__About this exercise__: For each line of the data below that holds "Lite", copy the line.

__Collected data entries__:
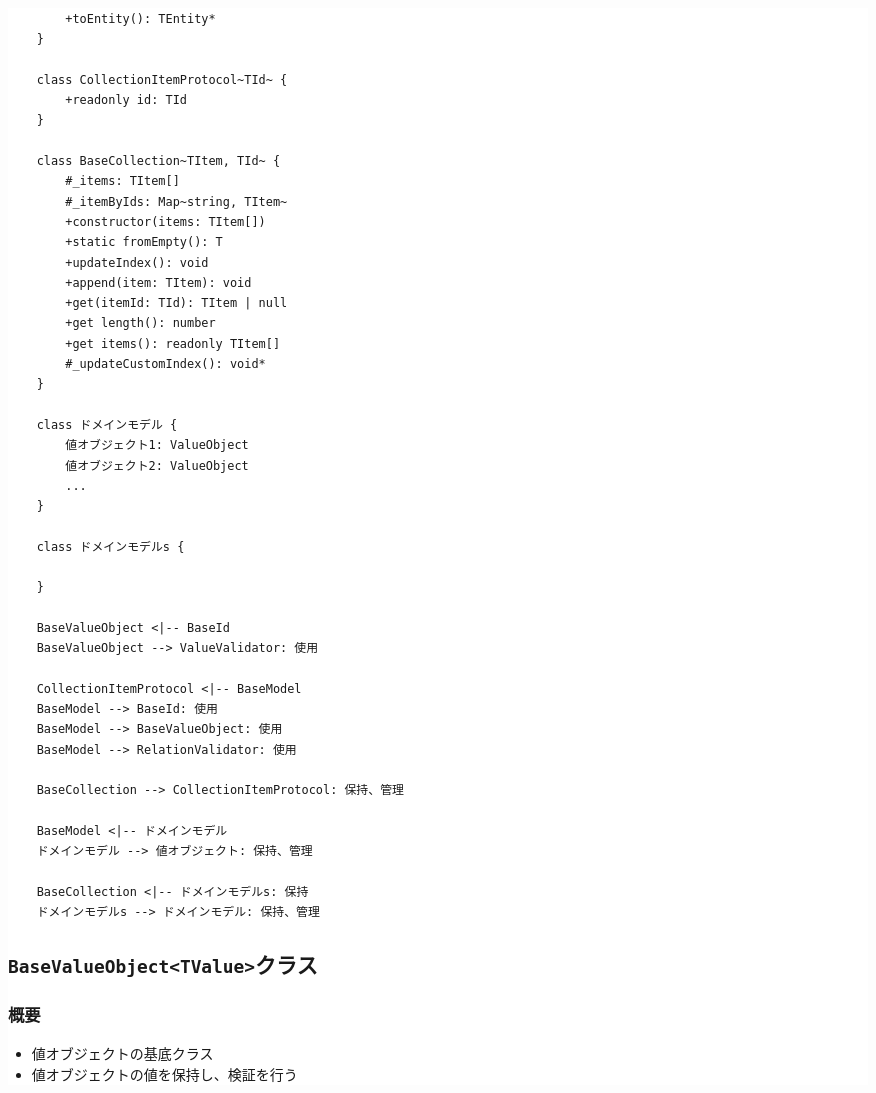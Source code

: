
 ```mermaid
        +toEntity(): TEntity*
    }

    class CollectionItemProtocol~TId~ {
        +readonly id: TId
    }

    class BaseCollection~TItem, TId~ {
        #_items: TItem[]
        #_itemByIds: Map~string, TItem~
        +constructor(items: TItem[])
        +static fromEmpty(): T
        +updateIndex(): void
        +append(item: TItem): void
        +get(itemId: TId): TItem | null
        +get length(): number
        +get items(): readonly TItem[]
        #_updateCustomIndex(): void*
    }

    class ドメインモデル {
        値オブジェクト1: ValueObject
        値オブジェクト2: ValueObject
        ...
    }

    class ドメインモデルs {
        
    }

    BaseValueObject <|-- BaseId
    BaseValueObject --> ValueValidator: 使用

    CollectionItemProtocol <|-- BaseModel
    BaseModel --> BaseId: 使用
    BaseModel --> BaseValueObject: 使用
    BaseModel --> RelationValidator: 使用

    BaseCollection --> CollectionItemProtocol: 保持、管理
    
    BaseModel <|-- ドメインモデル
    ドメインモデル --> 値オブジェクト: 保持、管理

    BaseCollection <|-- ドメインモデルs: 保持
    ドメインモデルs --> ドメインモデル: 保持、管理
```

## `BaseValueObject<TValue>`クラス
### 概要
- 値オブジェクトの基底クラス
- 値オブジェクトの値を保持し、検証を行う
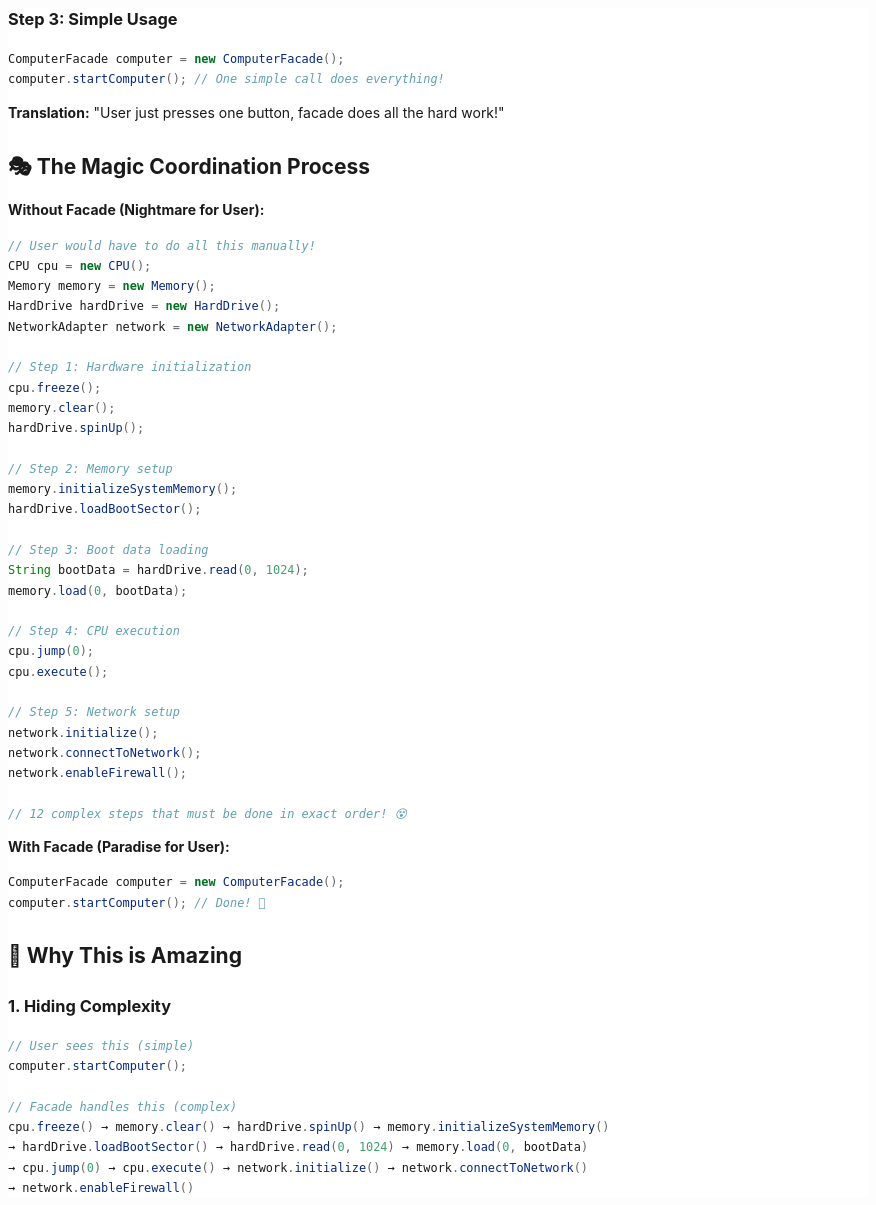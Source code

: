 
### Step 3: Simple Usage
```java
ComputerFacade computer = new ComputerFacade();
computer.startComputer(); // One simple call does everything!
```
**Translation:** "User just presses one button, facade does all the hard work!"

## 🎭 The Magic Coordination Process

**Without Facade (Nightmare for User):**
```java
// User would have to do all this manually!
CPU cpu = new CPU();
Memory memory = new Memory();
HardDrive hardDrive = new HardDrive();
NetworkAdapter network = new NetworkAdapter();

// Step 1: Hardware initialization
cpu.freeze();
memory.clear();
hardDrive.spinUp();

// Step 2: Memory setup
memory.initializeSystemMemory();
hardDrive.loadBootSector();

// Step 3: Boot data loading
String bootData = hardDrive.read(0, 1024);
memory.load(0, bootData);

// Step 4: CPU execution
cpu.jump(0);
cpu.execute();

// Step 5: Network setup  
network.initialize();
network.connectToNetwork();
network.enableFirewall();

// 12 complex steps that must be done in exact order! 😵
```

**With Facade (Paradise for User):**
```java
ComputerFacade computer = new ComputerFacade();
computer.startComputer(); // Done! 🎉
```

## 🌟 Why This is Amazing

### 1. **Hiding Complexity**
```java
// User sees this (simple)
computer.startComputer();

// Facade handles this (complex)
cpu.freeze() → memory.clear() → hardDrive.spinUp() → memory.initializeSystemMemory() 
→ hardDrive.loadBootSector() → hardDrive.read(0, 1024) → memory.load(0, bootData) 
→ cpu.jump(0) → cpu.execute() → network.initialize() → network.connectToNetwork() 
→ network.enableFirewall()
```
...
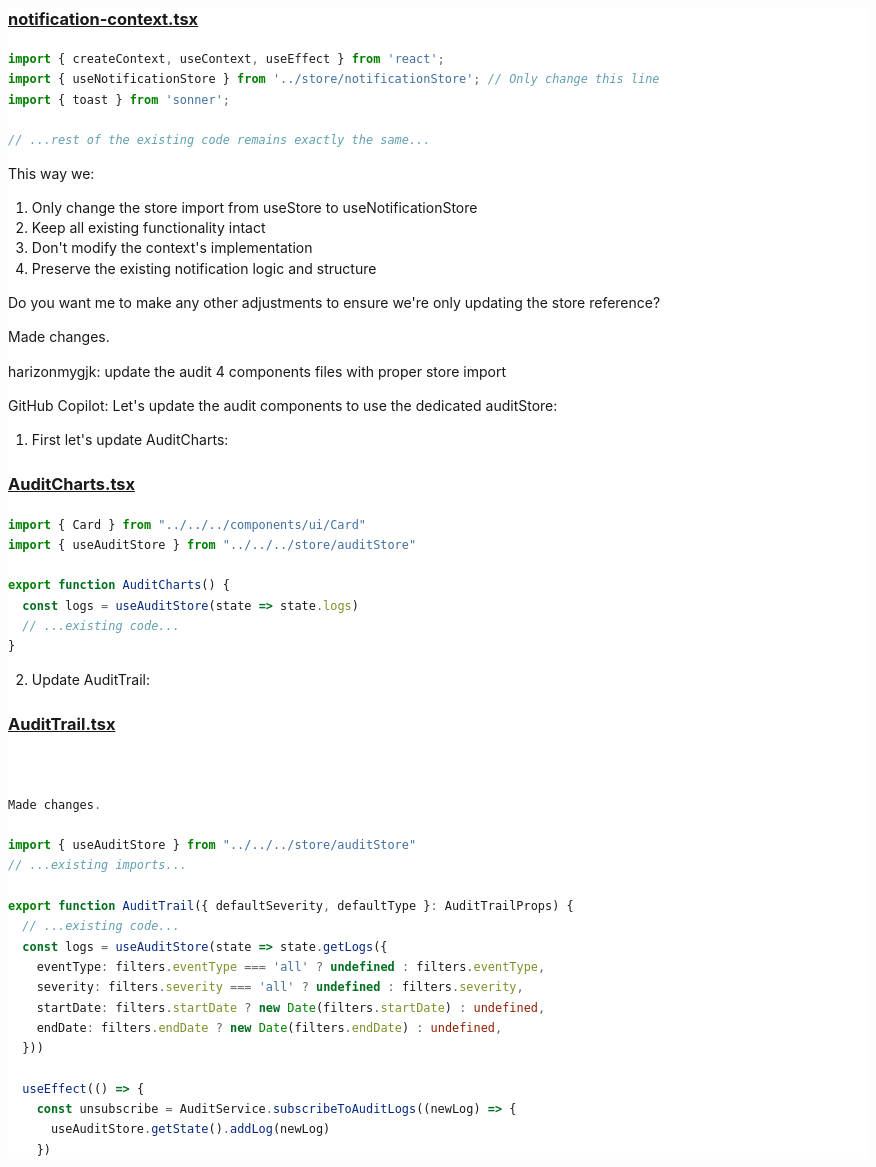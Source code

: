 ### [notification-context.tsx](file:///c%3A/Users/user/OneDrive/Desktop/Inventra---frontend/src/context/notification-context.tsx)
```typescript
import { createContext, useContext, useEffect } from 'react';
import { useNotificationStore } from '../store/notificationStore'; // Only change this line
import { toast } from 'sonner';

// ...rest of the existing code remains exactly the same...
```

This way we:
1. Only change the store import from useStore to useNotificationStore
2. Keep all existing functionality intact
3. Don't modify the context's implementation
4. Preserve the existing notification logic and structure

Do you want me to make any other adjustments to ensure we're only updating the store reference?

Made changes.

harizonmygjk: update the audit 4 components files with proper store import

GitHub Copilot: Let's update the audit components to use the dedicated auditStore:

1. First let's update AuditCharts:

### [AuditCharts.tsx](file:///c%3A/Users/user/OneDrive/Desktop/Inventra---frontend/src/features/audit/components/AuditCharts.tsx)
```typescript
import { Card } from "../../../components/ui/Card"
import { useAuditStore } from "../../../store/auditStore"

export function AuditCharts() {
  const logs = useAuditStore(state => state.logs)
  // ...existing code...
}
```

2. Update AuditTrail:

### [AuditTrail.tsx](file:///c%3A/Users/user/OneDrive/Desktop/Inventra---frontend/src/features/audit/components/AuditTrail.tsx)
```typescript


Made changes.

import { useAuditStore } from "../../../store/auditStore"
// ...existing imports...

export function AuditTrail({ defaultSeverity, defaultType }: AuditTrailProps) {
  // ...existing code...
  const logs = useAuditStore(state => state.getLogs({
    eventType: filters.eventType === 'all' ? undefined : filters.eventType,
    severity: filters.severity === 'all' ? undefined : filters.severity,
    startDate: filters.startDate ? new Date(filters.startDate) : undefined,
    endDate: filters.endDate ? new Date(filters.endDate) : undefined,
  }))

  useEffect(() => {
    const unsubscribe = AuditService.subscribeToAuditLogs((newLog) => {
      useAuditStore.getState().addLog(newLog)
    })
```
...
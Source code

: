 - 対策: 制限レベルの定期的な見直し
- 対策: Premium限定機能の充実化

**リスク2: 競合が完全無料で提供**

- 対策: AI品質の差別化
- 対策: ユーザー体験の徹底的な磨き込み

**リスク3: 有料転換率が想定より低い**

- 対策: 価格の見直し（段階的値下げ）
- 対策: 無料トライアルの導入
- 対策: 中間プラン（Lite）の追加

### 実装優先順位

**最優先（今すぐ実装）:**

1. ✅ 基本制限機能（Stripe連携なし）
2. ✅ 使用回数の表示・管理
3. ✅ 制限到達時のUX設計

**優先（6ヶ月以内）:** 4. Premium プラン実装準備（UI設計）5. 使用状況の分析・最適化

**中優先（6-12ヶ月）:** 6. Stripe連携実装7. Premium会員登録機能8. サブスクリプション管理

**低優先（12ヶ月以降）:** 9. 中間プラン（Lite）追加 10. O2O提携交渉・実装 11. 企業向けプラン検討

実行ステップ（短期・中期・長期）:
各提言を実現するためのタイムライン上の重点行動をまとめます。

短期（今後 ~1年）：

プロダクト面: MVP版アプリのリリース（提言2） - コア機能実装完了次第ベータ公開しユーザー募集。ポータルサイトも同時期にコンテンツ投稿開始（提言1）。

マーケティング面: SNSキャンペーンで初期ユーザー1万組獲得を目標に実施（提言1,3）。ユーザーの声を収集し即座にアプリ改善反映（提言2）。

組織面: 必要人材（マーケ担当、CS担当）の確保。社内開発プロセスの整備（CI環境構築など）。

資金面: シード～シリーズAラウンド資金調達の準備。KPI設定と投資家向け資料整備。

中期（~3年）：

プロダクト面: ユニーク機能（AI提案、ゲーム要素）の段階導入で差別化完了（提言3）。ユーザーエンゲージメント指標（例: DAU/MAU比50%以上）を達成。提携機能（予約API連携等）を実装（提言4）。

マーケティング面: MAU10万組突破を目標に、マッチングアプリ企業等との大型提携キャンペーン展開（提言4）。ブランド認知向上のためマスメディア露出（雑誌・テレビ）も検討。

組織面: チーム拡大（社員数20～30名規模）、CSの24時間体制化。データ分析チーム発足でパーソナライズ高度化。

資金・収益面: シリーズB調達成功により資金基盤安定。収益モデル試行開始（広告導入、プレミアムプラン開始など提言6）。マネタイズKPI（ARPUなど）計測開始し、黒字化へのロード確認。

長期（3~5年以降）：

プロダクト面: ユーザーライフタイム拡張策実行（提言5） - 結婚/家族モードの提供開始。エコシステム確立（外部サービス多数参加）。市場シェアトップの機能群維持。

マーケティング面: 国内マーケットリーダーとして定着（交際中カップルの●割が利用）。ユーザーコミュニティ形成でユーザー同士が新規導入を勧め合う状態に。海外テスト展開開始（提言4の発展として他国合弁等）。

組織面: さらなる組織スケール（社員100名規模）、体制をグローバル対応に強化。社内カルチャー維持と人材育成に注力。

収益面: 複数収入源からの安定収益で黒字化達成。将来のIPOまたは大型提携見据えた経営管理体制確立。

__Response to the exercise__:
- 対策: 中間プラン（Lite）の追加
**低優先（12ヶ月以降）:** 9. 中間プラン（Lite）追加 10. O2O提携交渉・実装 11. 企業向けプラン検討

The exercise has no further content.